Der Maientag ist das älteste weltliche Fest der Stadt. Er geht zurück auf ein Schulfest, das wohl im Zusammenhang mit der Gründung der Lateinschule – möglicherweise bereits um 1400 – gestiftet und jedes Jahr gefeiert wurde. Dabei zogen die Lateinschüler mit ihren Lehrern, zu denen sich später auch Lehrer und Schüler der deutschen Schule gesellten, vor die Stadt, in Vaihingen auf den Egelsee, wo sie sich einen ganzen Tag mit Spielen und Tanzen vergnügen durften.

Der Papierlauf, bei dem man das wertvolle Schreibpapier gewinnen konnte, war stets ein wichtiger Bestandteil, ebenso das Abschneiden von Ruten (grünen Ästen), die am Abend in die Stadt getragen wurden.
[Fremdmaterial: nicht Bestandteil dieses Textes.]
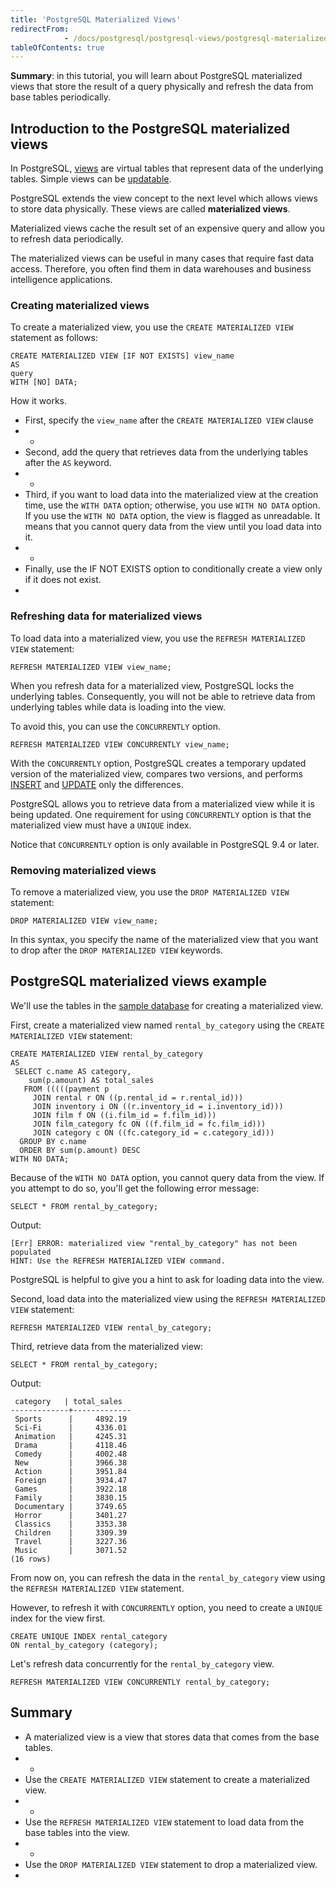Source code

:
 ```yaml
---
title: 'PostgreSQL Materialized Views'
redirectFrom: 
            - /docs/postgresql/postgresql-views/postgresql-materialized-views/
tableOfContents: true
---
```


**Summary**: in this tutorial, you will learn about PostgreSQL materialized views that store the result of a query physically and refresh the data from base tables periodically.



## Introduction to the PostgreSQL materialized views



In PostgreSQL, [views](https://www.postgresqltutorial.com/postgresql-views/) are virtual tables that represent data of the underlying tables. Simple views can be [updatable](https://www.postgresqltutorial.com/postgresql-views/postgresql-updatable-views/).



PostgreSQL extends the view concept to the next level which allows views to store data physically. These views are called **materialized views**.



Materialized views cache the result set of an expensive query and allow you to refresh data periodically.



The materialized views can be useful in many cases that require fast data access. Therefore, you often find them in data warehouses and business intelligence applications.



### Creating materialized views



To create a materialized view, you use the `CREATE MATERIALIZED VIEW` statement as follows:



```
CREATE MATERIALIZED VIEW [IF NOT EXISTS] view_name
AS
query
WITH [NO] DATA;
```



How it works.



- First, specify the `view_name` after the `CREATE MATERIALIZED VIEW` clause
- -
- Second, add the query that retrieves data from the underlying tables after the `AS` keyword.
- -
- Third, if you want to load data into the materialized view at the creation time, use the `WITH DATA` option; otherwise, you use `WITH NO DATA` option. If you use the `WITH NO DATA` option, the view is flagged as unreadable. It means that you cannot query data from the view until you load data into it.
- -
- Finally, use the IF NOT EXISTS option to conditionally create a view only if it does not exist.
- 


### Refreshing data for materialized views



To load data into a materialized view, you use the `REFRESH MATERIALIZED VIEW` statement:



```
REFRESH MATERIALIZED VIEW view_name;
```



When you refresh data for a materialized view, PostgreSQL locks the underlying tables. Consequently, you will not be able to retrieve data from underlying tables while data is loading into the view.



To avoid this, you can use the `CONCURRENTLY` option.



```
REFRESH MATERIALIZED VIEW CONCURRENTLY view_name;
```



With the `CONCURRENTLY` option, PostgreSQL creates a temporary updated version of the materialized view, compares two versions, and performs [INSERT](/docs/postgresql/postgresql-insert/) and [UPDATE](https://www.postgresqltutorial.com/postgresql-tutorial/postgresql-update) only the differences.



PostgreSQL allows you to retrieve data from a materialized view while it is being updated. One requirement for using `CONCURRENTLY` option is that the materialized view must have a `UNIQUE` index.



Notice that `CONCURRENTLY` option is only available in PostgreSQL 9.4 or later.



### Removing materialized views



To remove a materialized view, you use the `DROP MATERIALIZED VIEW` statement:



```
DROP MATERIALIZED VIEW view_name;
```



In this syntax, you specify the name of the materialized view that you want to drop after the `DROP MATERIALIZED VIEW` keywords.



## PostgreSQL materialized views example



We'll use the tables in the [sample database](https://www.postgresqltutorial.com/postgresql-getting-started/postgresql-sample-database/) for creating a materialized view.



First, create a materialized view named `rental_by_category` using the `CREATE MATERIALIZED VIEW` statement:



```
CREATE MATERIALIZED VIEW rental_by_category
AS
 SELECT c.name AS category,
    sum(p.amount) AS total_sales
   FROM (((((payment p
     JOIN rental r ON ((p.rental_id = r.rental_id)))
     JOIN inventory i ON ((r.inventory_id = i.inventory_id)))
     JOIN film f ON ((i.film_id = f.film_id)))
     JOIN film_category fc ON ((f.film_id = fc.film_id)))
     JOIN category c ON ((fc.category_id = c.category_id)))
  GROUP BY c.name
  ORDER BY sum(p.amount) DESC
WITH NO DATA;
```



Because of the `WITH NO DATA` option, you cannot query data from the view. If you attempt to do so, you'll get the following error message:



```
SELECT * FROM rental_by_category;
```



Output:



```
[Err] ERROR: materialized view "rental_by_category" has not been populated
HINT: Use the REFRESH MATERIALIZED VIEW command.
```



PostgreSQL is helpful to give you a hint to ask for loading data into the view.



Second, load data into the materialized view using the `REFRESH MATERIALIZED VIEW` statement:



```
REFRESH MATERIALIZED VIEW rental_by_category;
```



Third, retrieve data from the materialized view:



```
SELECT * FROM rental_by_category;
```



Output:



```
 category   | total_sales
-------------+-------------
 Sports      |     4892.19
 Sci-Fi      |     4336.01
 Animation   |     4245.31
 Drama       |     4118.46
 Comedy      |     4002.48
 New         |     3966.38
 Action      |     3951.84
 Foreign     |     3934.47
 Games       |     3922.18
 Family      |     3830.15
 Documentary |     3749.65
 Horror      |     3401.27
 Classics    |     3353.38
 Children    |     3309.39
 Travel      |     3227.36
 Music       |     3071.52
(16 rows)
```



From now on, you can refresh the data in the `rental_by_category` view using the `REFRESH MATERIALIZED VIEW` statement.



However, to refresh it with `CONCURRENTLY` option, you need to create a `UNIQUE` index for the view first.



```
CREATE UNIQUE INDEX rental_category
ON rental_by_category (category);
```



Let's refresh data concurrently for the `rental_by_category` view.



```
REFRESH MATERIALIZED VIEW CONCURRENTLY rental_by_category;
```



## Summary



- A materialized view is a view that stores data that comes from the base tables.
- -
- Use the `CREATE MATERIALIZED VIEW` statement to create a materialized view.
- -
- Use the `REFRESH MATERIALIZED VIEW` statement to load data from the base tables into the view.
- -
- Use the `DROP MATERIALIZED VIEW` statement to drop a materialized view.
-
Solche aus dem Spätmittelalter herrührenden Feste lassen sich u.a. in Nürtingen, Ravensburg und Lauffen am Neckar (wo das Fest nicht mehr gefeiert wird) nachweisen.

Spätestens im 18. Jahrhundert entwickelte sich das Schulfest zu einem Fest der ganzen Bürgerschaft, bei dem sich Jung und Alt auf dem Egelsee vergnügte, und das mehr und mehr auch Besucher von auswärts in die Stadt zog.